» TASK PROMPT: How many lines in the data hold the string "option"? State the number alone.
================
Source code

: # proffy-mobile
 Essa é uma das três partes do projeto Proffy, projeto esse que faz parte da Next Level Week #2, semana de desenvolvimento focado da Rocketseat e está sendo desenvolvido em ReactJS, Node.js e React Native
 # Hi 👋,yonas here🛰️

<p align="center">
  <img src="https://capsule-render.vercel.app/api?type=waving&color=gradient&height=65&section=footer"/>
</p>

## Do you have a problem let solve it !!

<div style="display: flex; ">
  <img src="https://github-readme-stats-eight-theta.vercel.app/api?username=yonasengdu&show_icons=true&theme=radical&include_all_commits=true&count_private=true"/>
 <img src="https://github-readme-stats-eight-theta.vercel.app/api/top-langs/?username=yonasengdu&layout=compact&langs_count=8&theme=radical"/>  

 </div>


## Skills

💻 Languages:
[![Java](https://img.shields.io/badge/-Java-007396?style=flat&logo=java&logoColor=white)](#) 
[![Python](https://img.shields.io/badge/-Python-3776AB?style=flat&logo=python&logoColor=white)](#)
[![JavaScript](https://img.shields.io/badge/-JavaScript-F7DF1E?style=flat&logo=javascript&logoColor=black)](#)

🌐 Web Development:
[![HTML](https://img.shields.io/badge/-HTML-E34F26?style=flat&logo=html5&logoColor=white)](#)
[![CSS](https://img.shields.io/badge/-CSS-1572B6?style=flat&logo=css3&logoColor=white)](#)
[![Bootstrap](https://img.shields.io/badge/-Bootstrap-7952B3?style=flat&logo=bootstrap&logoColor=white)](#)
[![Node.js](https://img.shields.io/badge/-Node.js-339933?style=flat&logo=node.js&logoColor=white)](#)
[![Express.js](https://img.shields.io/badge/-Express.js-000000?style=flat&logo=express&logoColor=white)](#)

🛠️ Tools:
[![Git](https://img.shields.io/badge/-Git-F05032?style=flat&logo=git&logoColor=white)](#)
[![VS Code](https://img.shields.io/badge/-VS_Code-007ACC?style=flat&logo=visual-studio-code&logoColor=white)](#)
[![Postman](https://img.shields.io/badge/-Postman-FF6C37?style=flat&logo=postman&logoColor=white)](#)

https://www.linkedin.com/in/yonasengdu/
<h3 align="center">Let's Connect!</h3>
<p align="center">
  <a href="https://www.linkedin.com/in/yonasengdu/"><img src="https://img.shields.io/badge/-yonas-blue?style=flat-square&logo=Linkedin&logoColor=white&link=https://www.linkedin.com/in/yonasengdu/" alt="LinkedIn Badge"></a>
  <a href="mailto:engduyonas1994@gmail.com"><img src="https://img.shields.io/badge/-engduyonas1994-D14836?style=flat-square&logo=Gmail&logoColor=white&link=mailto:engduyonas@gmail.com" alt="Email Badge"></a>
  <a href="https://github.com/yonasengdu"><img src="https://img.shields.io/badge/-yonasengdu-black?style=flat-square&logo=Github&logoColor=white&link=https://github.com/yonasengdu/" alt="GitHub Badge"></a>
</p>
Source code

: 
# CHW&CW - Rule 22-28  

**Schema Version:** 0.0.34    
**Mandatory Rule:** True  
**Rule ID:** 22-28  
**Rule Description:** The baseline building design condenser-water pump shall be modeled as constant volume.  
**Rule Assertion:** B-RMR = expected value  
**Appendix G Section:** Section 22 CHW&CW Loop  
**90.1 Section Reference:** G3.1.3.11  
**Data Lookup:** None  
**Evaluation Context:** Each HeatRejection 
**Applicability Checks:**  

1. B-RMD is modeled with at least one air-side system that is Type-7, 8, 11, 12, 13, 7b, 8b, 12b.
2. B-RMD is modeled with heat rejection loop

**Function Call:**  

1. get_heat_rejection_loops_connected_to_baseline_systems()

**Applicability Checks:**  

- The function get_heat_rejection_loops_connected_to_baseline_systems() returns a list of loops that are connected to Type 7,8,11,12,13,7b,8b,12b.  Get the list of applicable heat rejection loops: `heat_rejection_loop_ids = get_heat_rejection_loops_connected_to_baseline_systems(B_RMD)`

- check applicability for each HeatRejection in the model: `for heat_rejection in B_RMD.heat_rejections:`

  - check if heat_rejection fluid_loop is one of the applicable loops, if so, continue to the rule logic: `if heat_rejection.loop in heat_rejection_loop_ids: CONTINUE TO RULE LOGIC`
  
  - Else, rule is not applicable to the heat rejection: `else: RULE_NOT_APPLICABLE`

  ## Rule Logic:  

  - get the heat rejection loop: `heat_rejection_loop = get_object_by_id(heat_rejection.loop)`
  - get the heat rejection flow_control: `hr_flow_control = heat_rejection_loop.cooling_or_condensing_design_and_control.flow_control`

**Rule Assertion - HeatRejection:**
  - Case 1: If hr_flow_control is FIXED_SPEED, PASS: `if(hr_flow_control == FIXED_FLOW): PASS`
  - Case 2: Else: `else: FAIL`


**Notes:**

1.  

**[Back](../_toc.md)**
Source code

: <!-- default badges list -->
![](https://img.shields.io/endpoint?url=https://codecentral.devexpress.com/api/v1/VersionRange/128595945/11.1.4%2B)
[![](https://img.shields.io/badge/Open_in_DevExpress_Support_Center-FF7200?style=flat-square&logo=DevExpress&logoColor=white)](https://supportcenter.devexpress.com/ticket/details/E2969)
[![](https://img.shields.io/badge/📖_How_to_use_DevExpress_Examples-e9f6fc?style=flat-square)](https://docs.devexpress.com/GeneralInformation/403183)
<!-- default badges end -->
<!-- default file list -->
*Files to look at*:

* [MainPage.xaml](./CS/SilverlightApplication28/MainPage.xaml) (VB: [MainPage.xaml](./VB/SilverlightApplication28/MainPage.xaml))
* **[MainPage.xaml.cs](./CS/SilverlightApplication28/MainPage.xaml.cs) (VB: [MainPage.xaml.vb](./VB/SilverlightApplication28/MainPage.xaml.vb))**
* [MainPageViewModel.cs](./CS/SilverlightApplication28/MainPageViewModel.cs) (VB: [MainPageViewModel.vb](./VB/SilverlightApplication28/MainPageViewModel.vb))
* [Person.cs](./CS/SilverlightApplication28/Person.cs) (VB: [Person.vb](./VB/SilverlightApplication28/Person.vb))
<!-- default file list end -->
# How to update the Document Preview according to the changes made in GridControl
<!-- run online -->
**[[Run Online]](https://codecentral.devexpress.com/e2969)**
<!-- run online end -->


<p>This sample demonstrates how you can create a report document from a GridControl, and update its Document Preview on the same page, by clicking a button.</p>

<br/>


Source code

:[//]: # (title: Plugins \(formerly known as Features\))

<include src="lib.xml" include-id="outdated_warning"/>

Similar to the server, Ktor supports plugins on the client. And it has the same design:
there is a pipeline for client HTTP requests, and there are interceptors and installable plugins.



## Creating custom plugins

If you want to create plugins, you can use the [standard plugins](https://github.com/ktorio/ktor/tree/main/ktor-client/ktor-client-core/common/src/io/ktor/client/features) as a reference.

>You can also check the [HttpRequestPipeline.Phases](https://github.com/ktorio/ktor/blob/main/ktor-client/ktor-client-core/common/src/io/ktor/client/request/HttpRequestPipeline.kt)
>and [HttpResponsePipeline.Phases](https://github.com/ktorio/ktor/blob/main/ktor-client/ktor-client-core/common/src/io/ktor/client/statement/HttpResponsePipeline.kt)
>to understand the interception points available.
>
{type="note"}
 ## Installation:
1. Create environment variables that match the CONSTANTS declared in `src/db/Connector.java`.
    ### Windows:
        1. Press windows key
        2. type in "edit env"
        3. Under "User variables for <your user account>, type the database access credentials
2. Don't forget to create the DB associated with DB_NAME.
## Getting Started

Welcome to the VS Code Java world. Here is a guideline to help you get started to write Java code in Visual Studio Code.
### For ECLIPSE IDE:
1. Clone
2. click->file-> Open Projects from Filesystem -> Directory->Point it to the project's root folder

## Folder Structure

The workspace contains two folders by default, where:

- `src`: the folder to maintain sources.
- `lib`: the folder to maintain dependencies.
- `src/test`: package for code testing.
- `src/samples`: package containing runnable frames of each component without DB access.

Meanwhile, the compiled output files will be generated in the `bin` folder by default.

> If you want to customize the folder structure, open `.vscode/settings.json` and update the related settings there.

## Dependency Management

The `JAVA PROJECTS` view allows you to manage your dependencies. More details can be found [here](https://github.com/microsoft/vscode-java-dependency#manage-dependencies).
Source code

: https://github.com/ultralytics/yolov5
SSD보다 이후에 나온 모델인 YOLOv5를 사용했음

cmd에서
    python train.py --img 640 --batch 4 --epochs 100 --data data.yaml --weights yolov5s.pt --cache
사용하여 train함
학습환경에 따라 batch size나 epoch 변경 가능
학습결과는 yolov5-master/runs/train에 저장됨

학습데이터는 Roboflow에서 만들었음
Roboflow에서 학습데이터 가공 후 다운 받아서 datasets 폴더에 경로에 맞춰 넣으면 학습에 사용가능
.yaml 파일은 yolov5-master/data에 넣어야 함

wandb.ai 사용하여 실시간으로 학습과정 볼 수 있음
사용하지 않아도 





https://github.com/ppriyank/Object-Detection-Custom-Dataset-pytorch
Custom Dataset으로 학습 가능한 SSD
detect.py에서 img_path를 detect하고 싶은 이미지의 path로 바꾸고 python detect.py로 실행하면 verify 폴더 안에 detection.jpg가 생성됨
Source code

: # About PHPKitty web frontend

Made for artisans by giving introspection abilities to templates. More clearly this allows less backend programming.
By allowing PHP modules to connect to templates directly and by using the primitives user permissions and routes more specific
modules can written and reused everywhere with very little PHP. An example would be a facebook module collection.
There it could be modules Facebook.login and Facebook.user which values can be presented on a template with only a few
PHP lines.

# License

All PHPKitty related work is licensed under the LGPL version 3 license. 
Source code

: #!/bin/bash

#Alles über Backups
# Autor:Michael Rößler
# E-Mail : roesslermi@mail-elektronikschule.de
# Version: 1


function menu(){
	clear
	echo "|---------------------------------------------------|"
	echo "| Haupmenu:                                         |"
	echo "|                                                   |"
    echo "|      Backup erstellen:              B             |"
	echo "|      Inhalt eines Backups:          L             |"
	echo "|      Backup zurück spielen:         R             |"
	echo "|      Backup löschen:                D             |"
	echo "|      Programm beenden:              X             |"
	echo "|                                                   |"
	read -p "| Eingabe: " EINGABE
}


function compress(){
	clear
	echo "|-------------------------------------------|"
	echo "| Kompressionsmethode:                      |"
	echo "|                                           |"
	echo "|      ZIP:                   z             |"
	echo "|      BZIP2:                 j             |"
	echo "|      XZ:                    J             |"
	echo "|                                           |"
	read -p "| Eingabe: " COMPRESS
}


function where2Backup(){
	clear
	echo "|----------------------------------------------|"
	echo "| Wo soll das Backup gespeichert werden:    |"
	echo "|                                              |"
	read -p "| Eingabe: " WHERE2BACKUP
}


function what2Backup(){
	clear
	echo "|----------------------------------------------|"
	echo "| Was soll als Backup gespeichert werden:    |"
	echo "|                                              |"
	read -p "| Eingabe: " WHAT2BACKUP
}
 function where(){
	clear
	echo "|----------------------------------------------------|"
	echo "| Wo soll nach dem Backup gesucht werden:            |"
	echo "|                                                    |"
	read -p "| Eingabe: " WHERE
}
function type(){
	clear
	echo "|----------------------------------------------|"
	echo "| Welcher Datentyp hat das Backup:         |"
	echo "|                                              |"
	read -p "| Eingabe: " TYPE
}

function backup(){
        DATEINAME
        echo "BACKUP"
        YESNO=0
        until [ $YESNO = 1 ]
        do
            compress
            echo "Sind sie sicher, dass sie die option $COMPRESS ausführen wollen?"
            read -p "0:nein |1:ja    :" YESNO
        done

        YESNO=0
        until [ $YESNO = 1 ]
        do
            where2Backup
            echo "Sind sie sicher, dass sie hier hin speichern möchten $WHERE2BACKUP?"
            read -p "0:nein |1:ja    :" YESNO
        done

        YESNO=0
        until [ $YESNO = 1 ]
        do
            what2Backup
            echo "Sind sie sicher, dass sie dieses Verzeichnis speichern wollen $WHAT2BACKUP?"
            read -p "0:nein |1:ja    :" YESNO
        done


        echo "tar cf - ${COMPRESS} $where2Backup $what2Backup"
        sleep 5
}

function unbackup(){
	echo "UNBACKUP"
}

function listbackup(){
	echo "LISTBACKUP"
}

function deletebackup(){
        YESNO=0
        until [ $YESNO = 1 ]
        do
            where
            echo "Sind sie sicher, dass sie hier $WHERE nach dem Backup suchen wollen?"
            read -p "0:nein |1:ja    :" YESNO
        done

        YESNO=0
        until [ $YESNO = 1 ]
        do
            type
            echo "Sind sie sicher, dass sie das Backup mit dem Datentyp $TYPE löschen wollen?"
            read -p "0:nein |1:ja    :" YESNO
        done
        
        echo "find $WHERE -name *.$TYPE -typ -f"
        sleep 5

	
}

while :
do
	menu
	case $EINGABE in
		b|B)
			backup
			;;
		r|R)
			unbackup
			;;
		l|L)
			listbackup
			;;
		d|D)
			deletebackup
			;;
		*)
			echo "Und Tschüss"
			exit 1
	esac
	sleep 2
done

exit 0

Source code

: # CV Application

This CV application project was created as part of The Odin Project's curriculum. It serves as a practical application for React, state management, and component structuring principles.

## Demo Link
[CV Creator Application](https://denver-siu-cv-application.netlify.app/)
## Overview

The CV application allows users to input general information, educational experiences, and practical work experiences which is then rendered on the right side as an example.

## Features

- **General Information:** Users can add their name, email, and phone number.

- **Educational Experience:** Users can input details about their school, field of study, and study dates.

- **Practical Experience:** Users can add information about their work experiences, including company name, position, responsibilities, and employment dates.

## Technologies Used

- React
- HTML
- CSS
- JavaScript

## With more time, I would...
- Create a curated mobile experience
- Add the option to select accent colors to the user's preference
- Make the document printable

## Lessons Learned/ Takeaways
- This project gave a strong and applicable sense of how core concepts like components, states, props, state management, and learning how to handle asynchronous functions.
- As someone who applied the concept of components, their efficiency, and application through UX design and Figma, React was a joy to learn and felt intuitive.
================
» ANSWER TO THE EXERCISE: 2